Without King Sugar none would be here, neither black nor white. The method of sugar-cane production, upon which all tropical wealth depends, formed the elementary lesson of my day with Mr Brown. First, explained my master, the ripe canes are cut in the field and brought in bundles to the sugar mill, where the cleanest of the black women are employed to deliver the canes into the machines for grinding, while a solitary black woman draws them out at the other end once the juice has been extracted. She then throws the emaciated cane through an opening in the floor, where a pack of negroes is employed in bundling up this trash for use as fuel. The precious cane-juice gushes out of the grinding machine through a wooden gutter, and becomes quite white with foam. It streams into the boiling house, and enters a siphon where it is heated by the boiler. It is slaked with lime to encourage it to granulate. The scum rises to the top, while the purer and more fluid juice flows through another gutter into a second siphon or copper. When little but the scum on the surface remains, the gutter communicating with the first copper is blocked off. The remaining waste travels through a final gutter, which conveys it to the distillery. Here this solution is mixed with molasses or treacle to become rum.

The pure juice in the second copper is then fed back into the first, and then on into two more, each time more scum being removed from the surface with a copper skimmer pierced with holes. This enables the fresh juice to flow back into the coppers. When free from impurities, the juice is ladled into coolers where it is left to granulate. Sugar is formed in the curing house. As the sugar settles, the part of it that is too poor in quality or too liquid to granulate is allowed to drip off from the casks into vessels placed beneath them. These drippings form the molasses, which is taken into the distillery and mixed with the coarser scum to make rum, after two distillations. The first distillation produces only 'low wine'. Under the guidance of Mr Brown I was able to observe all the tools, utensils and instruments employed in this industry, but it not being the season I was unable to see the process in full operation. However, Mr Brown's explanation was so thorough that not only do I feel confident that I might explain the mysteries of this process to any stranger, but I am persuaded that I must myself have observed it in action!

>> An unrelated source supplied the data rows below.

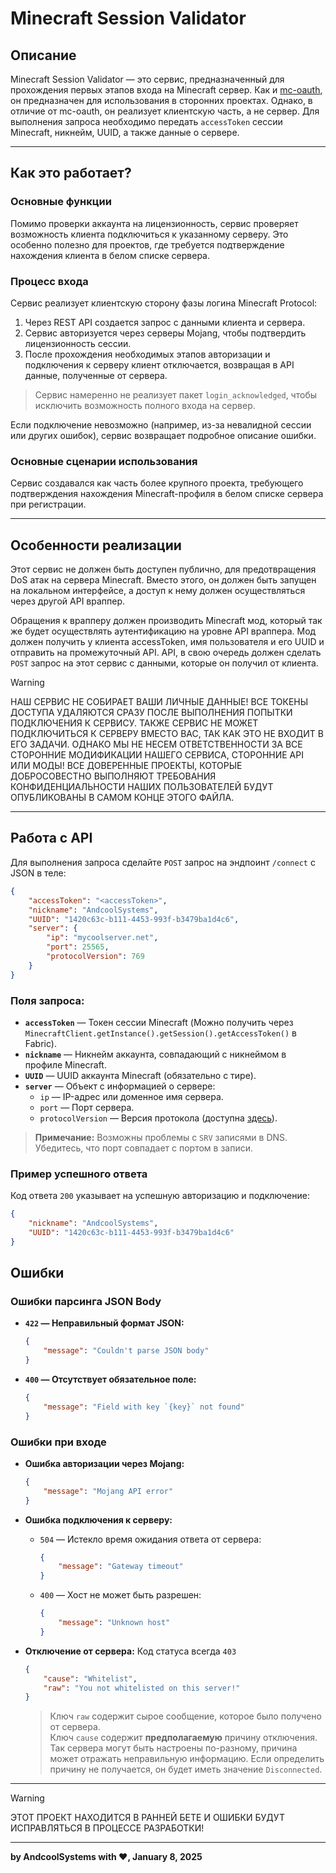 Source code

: # Minecraft Session Validator

## Описание
Minecraft Session Validator — это сервис, предназначенный для прохождения первых этапов входа на Minecraft сервер. Как и [mc-oauth](https://mc-oauth.andcool.ru), он предназначен для использования в сторонних проектах. Однако, в отличие от mc-oauth, он реализует клиентскую часть, а не сервер. Для выполнения запроса необходимо передать `accessToken` сессии Minecraft, никнейм, UUID, а также данные о сервере.

---

## Как это работает?
### Основные функции
Помимо проверки аккаунта на лицензионность, сервис проверяет возможность клиента подключиться к указанному серверу. Это особенно полезно для проектов, где требуется подтверждение нахождения клиента в белом списке сервера.

### Процесс входа
Сервис реализует клиентскую сторону фазы логина Minecraft Protocol:
1. Через REST API создается запрос с данными клиента и сервера.
2. Сервис авторизуется через серверы Mojang, чтобы подтвердить лицензионность сессии.
3. После прохождения необходимых этапов авторизации и подключения к серверу клиент отключается, возвращая в API данные, полученные от сервера.

> Сервис намеренно не реализует пакет `login_acknowledged`, чтобы исключить возможность полного входа на сервер.

Если подключение невозможно (например, из-за невалидной сессии или других ошибок), сервис возвращает подробное описание ошибки.

### Основные сценарии использования
Сервис создавался как часть более крупного проекта, требующего подтверждения нахождения Minecraft-профиля в белом списке сервера при регистрации.

---

## Особенности реализации
Этот сервис не должен быть доступен публично, для предотвращения DoS атак на сервера Minecraft. Вместо этого, он должен быть запущен на локальном интерфейсе, а доступ к нему должен осуществляться через другой API враппер.    

Обращения к врапперу должен производить Minecraft мод, который так же будет осуществлять аутентификацию на уровне API враппера. Мод должен получить у клиента accessToken, имя пользователя и его UUID и отправить на промежуточный API. API, в свою очередь должен сделать `POST` запрос на этот сервис с данными, которые он получил от клиента.

> [!WARNING]
> НАШ СЕРВИС НЕ СОБИРАЕТ ВАШИ ЛИЧНЫЕ ДАННЫЕ! ВСЕ ТОКЕНЫ ДОСТУПА УДАЛЯЮТСЯ СРАЗУ ПОСЛЕ ВЫПОЛНЕНИЯ ПОПЫТКИ ПОДКЛЮЧЕНИЯ К СЕРВИСУ. ТАКЖЕ СЕРВИС НЕ МОЖЕТ ПОДКЛЮЧИТЬСЯ К СЕРВЕРУ ВМЕСТО ВАС, ТАК КАК ЭТО НЕ ВХОДИТ В ЕГО ЗАДАЧИ. ОДНАКО МЫ НЕ НЕСЕМ ОТВЕТСТВЕННОСТИ ЗА ВСЕ СТОРОННИЕ МОДИФИКАЦИИ НАШЕГО СЕРВИСА, СТОРОННИЕ API ИЛИ МОДЫ! ВСЕ ДОВЕРЕННЫЕ ПРОЕКТЫ, КОТОРЫЕ ДОБРОСОВЕСТНО ВЫПОЛНЯЮТ ТРЕБОВАНИЯ КОНФИДЕНЦИАЛЬНОСТИ НАШИХ ПОЛЬЗОВАТЕЛЕЙ БУДУТ ОПУБЛИКОВАНЫ В САМОМ КОНЦЕ ЭТОГО ФАЙЛА.
---

## Работа с API

Для выполнения запроса сделайте `POST` запрос на эндпоинт `/connect` с JSON в теле:

```json
{
    "accessToken": "<accessToken>",
    "nickname": "AndcoolSystems",
    "UUID": "1420c63c-b111-4453-993f-b3479ba1d4c6",
    "server": {
        "ip": "mycoolserver.net",
        "port": 25565,
        "protocolVersion": 769
    }
}
```

### Поля запроса:
- **`accessToken`** — Токен сессии Minecraft (Можно получить через `MinecraftClient.getInstance().getSession().getAccessToken()` в Fabric).
- **`nickname`** — Никнейм аккаунта, совпадающий с никнеймом в профиле Minecraft.
- **`UUID`** — UUID аккаунта Minecraft (обязательно с тире).
- **`server`** — Объект с информацией о сервере:
  - `ip` — IP-адрес или доменное имя сервера.
  - `port` — Порт сервера.
  - `protocolVersion` — Версия протокола (доступна [здесь](https://minecraft.wiki/w/Minecraft_Wiki:Projects/wiki.vg_merge/Protocol_History)).

> **Примечание:**
> Возможны проблемы с `SRV` записями в DNS. Убедитесь, что порт совпадает с портом в записи.

### Пример успешного ответа
Код ответа `200` указывает на успешную авторизацию и подключение:

```json
{
    "nickname": "AndcoolSystems",
    "UUID": "1420c63c-b111-4453-993f-b3479ba1d4c6"
}
```


## Ошибки

### Ошибки парсинга JSON Body
- **`422` — Неправильный формат JSON:**
  ```json
  {
      "message": "Couldn't parse JSON body"
  }
  ```

- **`400` — Отсутствует обязательное поле:**
  ```json
  {
      "message": "Field with key `{key}` not found"
  }
  ```

### Ошибки при входе
- **Ошибка авторизации через Mojang:**
  ```json
  {
      "message": "Mojang API error"
  }
  ```

- **Ошибка подключения к серверу:**
  - `504` — Истекло время ожидания ответа от сервера:
    ```json
    {
        "message": "Gateway timeout"
    }
    ```
  - `400` — Хост не может быть разрешен:
    ```json
    {
        "message": "Unknown host"
    }
    ```

- **Отключение от сервера:**
    Код статуса всегда `403`
    ```json
    {
        "cause": "Whitelist",
        "raw": "You not whitelisted on this server!"
    }
    ```
  > Ключ `raw` содержит сырое сообщение, которое было получено от сервера.  
  > Ключ `cause` содержит **предполагаемую** причину отключения. Так сервера могут быть настроены по-разному, причина может отражать неправильную информацию. Если определить причину не получается, он будет иметь значение `Disconnected`.

---

> [!WARNING]
> ЭТОТ ПРОЕКТ НАХОДИТСЯ В РАННЕЙ БЕТЕ И ОШИБКИ БУДУТ ИСПРАВЛЯТЬСЯ В ПРОЦЕССЕ РАЗРАБОТКИ!

---

**by AndcoolSystems with ❤, January 8, 2025**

The empty canes that form the trash are most commonly utilized as fuel. However, some canes are used for fodder or as thatching. The cane-tops are cut off and replanted in order to cultivate fresh growths. There is another method employed if one wishes to conserve time. It seems that after the original growths have been cut their roots throw up suckers, which mature to become canes. These are known as ratoons. They are much inferior in juice to the planted canes, but require less weeding and spare the negroes the only laborious part of the business of sugar-making, the excavation of holes for planting; however, an acre of ratoons will produce only one hogshead of sugar, while an acre of fresh plants will produce two. But the ratoons save time, effort and expense, and a thoroughgoing planter can cultivate five acres of ratoons in the time it will take him to cultivate one acre of plants. However, nature is not to be outdone and Mr Brown, with some regret, informed me that after four or five crops of ratoons this cyclical process is utterly exhausted and one is obliged to plant fresh cane-tops. That it was possible for one to extract even so much seemed to me one of nature's more generous bargains. Chief among accidents and injuries is burning, usually caused by drunken negroes stepping into the siphons in the boiling-houses. If the fire has not long been kindled the limb can generally be rescued, but sometimes there is little one can do, and the doctor is forced to resort to amputation, after which neither replanting nor ratoon will restore the limb.